I want to highlight up front that I am a big supporter of any work that aims to improve institutional decision making. I believe it’s a highly impactful area with unparalleled potential given the decision power (in both terms of spending and benefit potential) of large institutions is immense. I personally feel there’s a big moral and EA argument in supporting solutions that could practically deliver benefits (even small returns given the scale).
In terms of cleaner questions upfront which get to the heart of my uncertainties:
How much will the elements combined improve the quality of decisions that are made? Tied to this—which elements could be cut if needed for time without undermining the benefits you’d expect?
Are there examples of previous decisions that have been made that have been run through this process, to show what different outcomes would have been generated?
Given the time investment needed to implement this process, why is it advantageous over existing solutions that have been shown to provide substantial improvements in decision making quality (under experimentation) but often face complaints over needing significant time and expertise investment (e.g. training on and aggregating Bayesian models)?
Further reflections if interested/useful Having read your paper, I have some concerns over how the solution can be implemented at a beneficial scale. I raise this particularly as a number of the problems you’ve mentioned in the White Paper (e.g. unstructured/limited consultations with experts or limited analysis of the problem space) are driven more by time constraints rather than a clear framework of how to do it. This is an important consideration as planning for catastrophic risks is only half of the problem—we can’t consistently (or at all) predict black swan events and thus decision making at speed in crises is incredibly (if not more) important, as Covid showed us.

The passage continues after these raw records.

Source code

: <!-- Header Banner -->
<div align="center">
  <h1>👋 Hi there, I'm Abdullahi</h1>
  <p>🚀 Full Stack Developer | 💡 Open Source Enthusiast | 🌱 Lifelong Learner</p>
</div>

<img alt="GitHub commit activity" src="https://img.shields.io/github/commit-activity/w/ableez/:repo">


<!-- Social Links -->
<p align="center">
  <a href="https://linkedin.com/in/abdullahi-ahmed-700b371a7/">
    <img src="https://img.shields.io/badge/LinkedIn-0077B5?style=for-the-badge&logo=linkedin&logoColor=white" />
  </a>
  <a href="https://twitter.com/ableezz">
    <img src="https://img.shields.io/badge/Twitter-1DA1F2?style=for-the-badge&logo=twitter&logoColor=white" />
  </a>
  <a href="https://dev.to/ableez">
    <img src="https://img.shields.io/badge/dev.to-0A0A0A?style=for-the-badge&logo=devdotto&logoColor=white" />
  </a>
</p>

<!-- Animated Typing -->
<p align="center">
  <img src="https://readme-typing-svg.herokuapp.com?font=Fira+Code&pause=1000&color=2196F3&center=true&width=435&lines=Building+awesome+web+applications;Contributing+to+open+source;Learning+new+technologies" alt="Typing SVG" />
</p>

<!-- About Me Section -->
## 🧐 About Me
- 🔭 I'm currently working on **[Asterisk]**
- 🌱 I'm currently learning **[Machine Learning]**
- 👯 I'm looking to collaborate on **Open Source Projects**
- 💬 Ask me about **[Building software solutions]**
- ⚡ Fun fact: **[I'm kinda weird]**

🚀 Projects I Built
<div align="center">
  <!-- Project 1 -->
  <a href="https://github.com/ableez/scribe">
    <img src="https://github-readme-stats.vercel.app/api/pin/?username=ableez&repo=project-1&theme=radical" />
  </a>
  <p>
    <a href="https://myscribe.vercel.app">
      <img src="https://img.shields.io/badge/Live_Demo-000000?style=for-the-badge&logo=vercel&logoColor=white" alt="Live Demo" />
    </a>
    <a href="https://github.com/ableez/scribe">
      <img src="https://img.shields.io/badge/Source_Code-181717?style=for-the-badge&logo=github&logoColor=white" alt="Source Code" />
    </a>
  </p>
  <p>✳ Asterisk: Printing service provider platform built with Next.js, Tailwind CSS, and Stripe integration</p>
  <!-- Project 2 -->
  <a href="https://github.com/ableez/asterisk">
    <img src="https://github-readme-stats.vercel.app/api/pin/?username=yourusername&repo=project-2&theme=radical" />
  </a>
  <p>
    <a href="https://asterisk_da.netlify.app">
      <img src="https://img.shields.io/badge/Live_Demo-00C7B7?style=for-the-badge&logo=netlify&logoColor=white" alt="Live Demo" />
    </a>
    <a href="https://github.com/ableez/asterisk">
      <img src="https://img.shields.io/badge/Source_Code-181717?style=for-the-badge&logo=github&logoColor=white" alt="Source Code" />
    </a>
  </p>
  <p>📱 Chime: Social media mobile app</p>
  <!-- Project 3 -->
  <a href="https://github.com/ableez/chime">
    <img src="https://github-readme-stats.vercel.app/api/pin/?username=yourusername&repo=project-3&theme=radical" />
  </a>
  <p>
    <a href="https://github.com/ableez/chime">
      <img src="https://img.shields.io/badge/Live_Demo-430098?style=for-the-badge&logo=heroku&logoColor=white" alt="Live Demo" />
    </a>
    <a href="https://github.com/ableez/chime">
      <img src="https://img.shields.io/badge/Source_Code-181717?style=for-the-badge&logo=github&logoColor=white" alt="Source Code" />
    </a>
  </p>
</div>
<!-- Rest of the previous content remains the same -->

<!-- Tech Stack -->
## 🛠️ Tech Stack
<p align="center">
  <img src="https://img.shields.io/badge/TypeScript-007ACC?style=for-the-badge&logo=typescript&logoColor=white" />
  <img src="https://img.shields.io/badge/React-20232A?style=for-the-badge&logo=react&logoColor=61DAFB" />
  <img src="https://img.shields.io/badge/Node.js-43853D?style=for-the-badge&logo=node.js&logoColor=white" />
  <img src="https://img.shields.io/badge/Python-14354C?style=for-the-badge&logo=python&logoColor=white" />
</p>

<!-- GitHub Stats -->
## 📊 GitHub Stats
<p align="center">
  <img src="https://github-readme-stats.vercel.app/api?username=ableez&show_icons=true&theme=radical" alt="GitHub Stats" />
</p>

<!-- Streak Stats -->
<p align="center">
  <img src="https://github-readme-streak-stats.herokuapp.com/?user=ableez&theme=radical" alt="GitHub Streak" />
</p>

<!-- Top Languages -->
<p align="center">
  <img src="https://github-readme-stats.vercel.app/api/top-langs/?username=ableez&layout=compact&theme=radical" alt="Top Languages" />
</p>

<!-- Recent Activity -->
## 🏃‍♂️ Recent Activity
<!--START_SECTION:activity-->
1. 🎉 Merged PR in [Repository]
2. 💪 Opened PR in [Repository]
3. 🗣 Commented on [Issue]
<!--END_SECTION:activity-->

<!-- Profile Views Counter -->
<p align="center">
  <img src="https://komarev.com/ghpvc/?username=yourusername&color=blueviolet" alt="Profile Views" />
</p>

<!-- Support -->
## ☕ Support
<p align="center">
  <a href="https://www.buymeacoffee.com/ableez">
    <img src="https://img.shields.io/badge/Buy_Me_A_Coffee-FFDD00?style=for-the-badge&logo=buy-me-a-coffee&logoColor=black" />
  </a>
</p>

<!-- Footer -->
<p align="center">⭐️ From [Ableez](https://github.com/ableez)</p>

Given decision science research, I query the heavy reliance on expert judgment as a key node to improve the predictive accuracy, as there’s a healthy body of evidence that suggests quality of reasoning as opposed to domain expertise is a better predictor for such accuracy. Your White Paper actually seems to account for this by proxy when it highlights specific reasoning methods to drive improved accuracy (e.g. IDEA framework).
In addition, I’m less sure how beneficial the democratic/deliberation process with citizens is for the risks you are targeting. The examples you note (such as abortion and LGBTQ+ issues) are primarily social issues which lend themselves well to citizen assemblies given they are moral in nature. On the other side, planning policy is quite heavily democratised in the UK and arguably has led to very bad outcomes given wider economic or societal benefits from construction are less tangible than personal concerns around changes to the local area. These externalities aren’t always accurately priced into people’s incentives and thus their judgements aren’t necessarily what’s best for society. Do you see a similar issue for catastrophic risks/how will you mitigate if so?
Thank you James for such a thorough response! Always pleased to see recognition of the still neglected potential of political technologies and existing best practices.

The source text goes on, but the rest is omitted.